The noise that we hear on transmitted signals, or through reciprocal
mixing in our receivers, is always the COMPOSITE noise - the vector sum
of both the Phase Noise and the Amplitude-Modulated noise. 

Most modern test equipment measures exclusively phase noise, so that's
what the equipment reviews quote as well. Then the advertisers jumped on
the bandwagon so now it's "Phase noise, phase noise, everybody's talkin'
'bout phase noise!" We are carelessly sliding towards labeling every
kind of noise as "phase noise" when very often it isn't. 

Don't ever forget that AM noise component. At some frequencies AM noise
can be even more important than the phase noise.  

If the transmit and receive paths use the same frequency-determining
signals (oscillators) then the phase noise - true phase noise, that is -
in the TX and RX paths should be very similar. Generically they should
be the same, so you'd need to identify some quite specific reasons for
PN to be different between TX and RX in any particular transceiver.

But a transceiver also contains many, many sources of AM noise - not so
much in the oscillators but in the TX and RX signal pathways. Because
those pathways are different, the levels of AM noise generically *do*
differ between TX and RX. 

Therefore we should always expect the *composite* noise to be different
between TX and RX - and that will probably be mostly because of
different AM noise levels.

Problems with AM noise on transmit are often made worse by designers
forgetting that the problem even exists. In older analog rigs, for
example, there may be significant AM noise on transmit because the TX
chain starts out at too low a signal level, and the designer forgot to
use low-noise techniques in that weak spot. 

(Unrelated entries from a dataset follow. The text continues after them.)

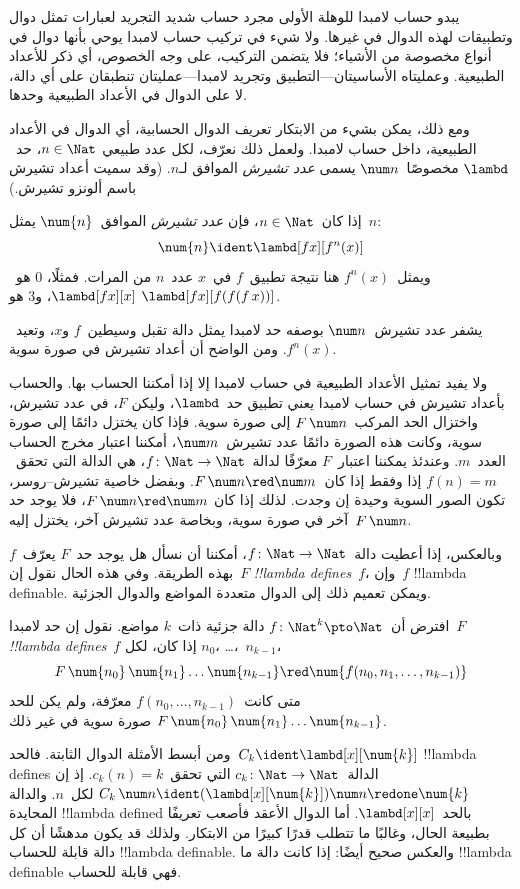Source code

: \documentclass[../../../include/open-logic-section]{subfiles}
\begin{document}

يبدو حساب لامبدا للوهلة الأولى مجرد حساب شديد التجريد لعبارات تمثل
دوال وتطبيقات لهذه الدوال في غيرها. ولا شيء في تركيب حساب لامبدا يوحي
بأنها دوال في أنواع مخصوصة من الأشياء؛ فلا يتضمن التركيب، على وجه
الخصوص، أي ذكر للأعداد الطبيعية. وعمليتاه الأساسيتان---التطبيق وتجريد
لامبدا---عمليتان تنطبقان على أي دالة، لا على الدوال في الأعداد
الطبيعية وحدها.

ومع ذلك، يمكن بشيء من الابتكار تعريف الدوال الحسابية، أي الدوال في
الأعداد الطبيعية، داخل حساب لامبدا. ولعمل ذلك نعرّف، لكل عدد طبيعي
$n \in \Nat$، حد~$\lambd$ مخصوصًا~$\num n$ يسمى \emph{عدد تشيرش}
الموافق لـ$n$. (وقد سميت أعداد تشيرش باسم ألونزو تشيرش.)

\begin{defn}
  إذا كان~$n \in \Nat$، فإن \emph{عدد تشيرش} الموافق~$\num{n}$
  يمثل~$n$:
  \[
    \num{n} \ident \lambd[fx][f^n(x)]
  \]
  ويمثل~$f^n(x)$ هنا نتيجة تطبيق~$f$ في~$x$ عدد~$n$ من المرات.
  فمثلًا، $\num{0}$ هو~$\lambd[fx][x]$، و$\num{3}$ هو
  $\lambd[fx][f(f(f\,x))]$.
\end{defn}
  
يشفر عدد تشيرش~$\num n$ بوصفه حد لامبدا يمثل دالة تقبل وسيطين~$f$
و$x$، وتعيد~$f^n(x)$. ومن الواضح أن أعداد تشيرش في صورة سوية.

ولا يفيد تمثيل الأعداد الطبيعية في حساب لامبدا إلا إذا أمكننا الحساب
بها. والحساب بأعداد تشيرش في حساب لامبدا يعني تطبيق حد~$\lambd$، وليكن
$F$، في عدد تشيرش، واختزال الحد المركب~$F\, \num n$ إلى صورة سوية.
فإذا كان يختزل دائمًا إلى صورة سوية، وكانت هذه الصورة دائمًا عدد
تشيرش~$\num m$، أمكننا اعتبار مخرج الحساب العدد~$m$. وعندئذ يمكننا
اعتبار~$F$ معرّفًا لدالة~$f\colon \Nat \to \Nat$، هي الدالة التي
تحقق~$f(n) = m$ إذا وفقط إذا كان~$F\, \num n \red \num m$. وبفضل
خاصية تشيرش--روسر، تكون الصور السوية وحيدة إن وجدت. لذلك إذا كان
$F\, \num n \red \num m$، فلا يوجد حد آخر في صورة سوية، وبخاصة عدد
تشيرش آخر، يختزل إليه~$F \, \num n$.

وبالعكس، إذا أعطيت دالة~$f\colon \Nat \to \Nat$، أمكننا أن نسأل هل
يوجد حد~$F$ يعرّف~$f$ بهذه الطريقة. وفي هذه الحال نقول إن~$F$
\emph{!!{lambda define}s}~$f$، وإن~$f$ !!{lambda definable}. ويمكن
تعميم ذلك إلى الدوال متعددة المواضع والدوال الجزئية.

\begin{defn}
افترض أن~$f\colon \Nat^k \pto \Nat$ دالة جزئية ذات~$k$ مواضع. نقول
إن حد لامبدا~$F$ \emph{!!{lambda define}s}~$f$ إذا كان، لكل
  $n_0$، \dots،~$n_{k-1}$،
\[
F \, \num{n_0} \, \num{n_1} \dots \num{n_{k-1}} \red \num{f(n_0, n_1, \dots,
  n_{k-1})}
\]
متى كانت~$f(n_0, \dots, n_{k-1})$ معرّفة، ولم يكن للحد
$F \, \num{n_0} \, \num{n_1} \dots \num{n_{k-1}}$ صورة سوية في
غير ذلك.
\end{defn}

ومن أبسط الأمثلة الدوال الثابتة. فالحد~$C_k \ident
\lambd[x][\num{k}]$ !!{lambda define}s الدالة~$c_k\colon \Nat \to
\Nat$ التي تحقق~$c_k(n) = k$. إذ إن
$C_k \, \num n \ident (\lambd[x][\num{k}])\num n \redone \num{k}$
لكل~$n$. والدالة المحايدة !!{lambda defined} بالحد~$\lambd[x][x]$.
أما الدوال الأعقد فأصعب تعريفًا بطبيعة الحال، وغالبًا ما تتطلب قدرًا
كبيرًا من الابتكار. ولذلك قد يكون مدهشًا أن كل دالة قابلة للحساب
!!{lambda definable}. والعكس صحيح أيضًا: إذا كانت دالة ما
!!{lambda definable} فهي قابلة للحساب.
\end{document}
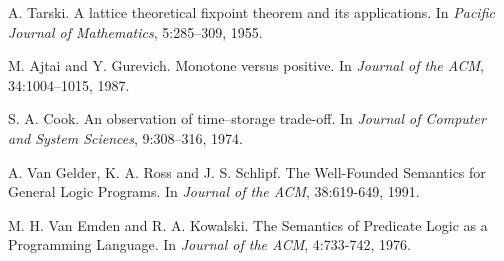 \documentclass[11pt]{article}
\begin{document}
\begin{thebibliography}{9}
  A. Tarski. 
  A lattice theoretical fixpoint theorem and its applications. 
  In \textit{Pacific Journal of Mathematics}, 5:285–309, 1955.

  M. Ajtai and Y. Gurevich. 
  Monotone versus positive. 
  In \textit{Journal of the ACM}, 34:1004–1015, 1987.

  S. A. Cook. 
  An observation of time–storage trade-off. 
  In \textit{Journal of Computer and System Sciences}, 9:308–316, 1974.

  A. Van Gelder, K. A. Ross and J. S. Schlipf.
  The Well-Founded Semantics for General Logic Programs.
  In \textit{Journal of the ACM}, 38:619-649, 1991.
  
  M. H. Van Emden and R. A. Kowalski.
  The Semantics of Predicate Logic as a Programming Language.
  In \textit{Journal of the ACM}, 4:733-742, 1976.
\end{thebibliography}
\end{document}
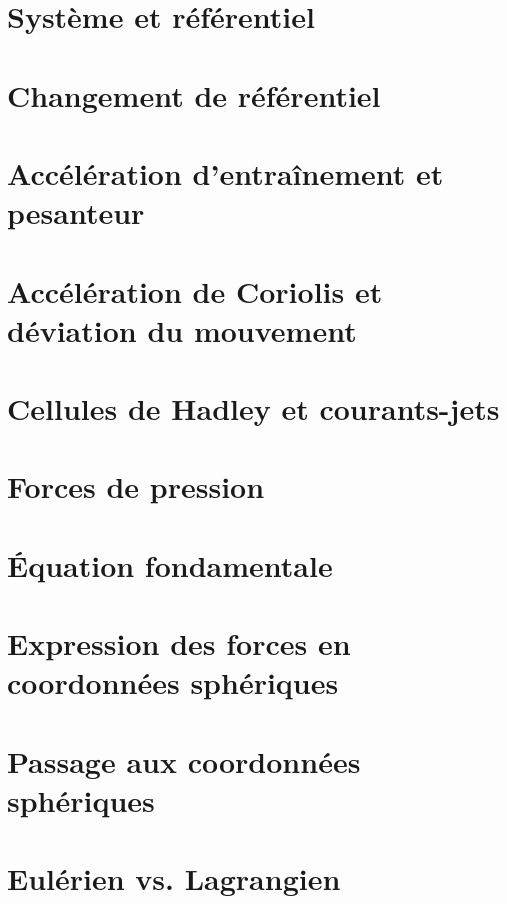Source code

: \documentclass[a4paper,DIV16,10pt]{scrartcl}
\begin{document}
\newpage
\section{Système et référentiel}

\section{Changement de référentiel}


\newpage
\section{Accélération d'entraînement et pesanteur}


\newpage
\section{Accélération de Coriolis et déviation du mouvement}


\newpage
\section{Cellules de Hadley et courants-jets}


\newpage
\section{Forces de pression}


\newpage
\section{\'Equation fondamentale}

\section{Expression des forces en coordonnées sphériques}


\newpage
\section{Passage aux coordonnées sphériques}


\newpage
\section{Eulérien vs. Lagrangien}

\end{document}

In modern digital rigs, the analog TX signal comes from a DAC (Digital
to Analog Converter) which is heavily laden with AM digital noise that
needs careful filtering. There is an awful example in SM5BSZ's 2013
article on 'Band Pollution by Amateur Transmitters'
<http://sm5bsz.com/dynrange/dubus313.pdf>.   Figure 8 shows a very high
noise level at the output of the DAC (enough to make the sine-wave look
like a fuzzy caterpillar). Then that noise is insufficiently filtered,
leaving serious TX noise sidebands of only -75dBc at +/- 300kHz. Because
this is almost entirely AM noise, any test that focuses exclusively on
phase noise will miss it... and that particular manufacturer did miss
it.

In contrast, the K3 came top of the table for suppression of wideband TX
noise (Table 1, which pre-dates the KX3).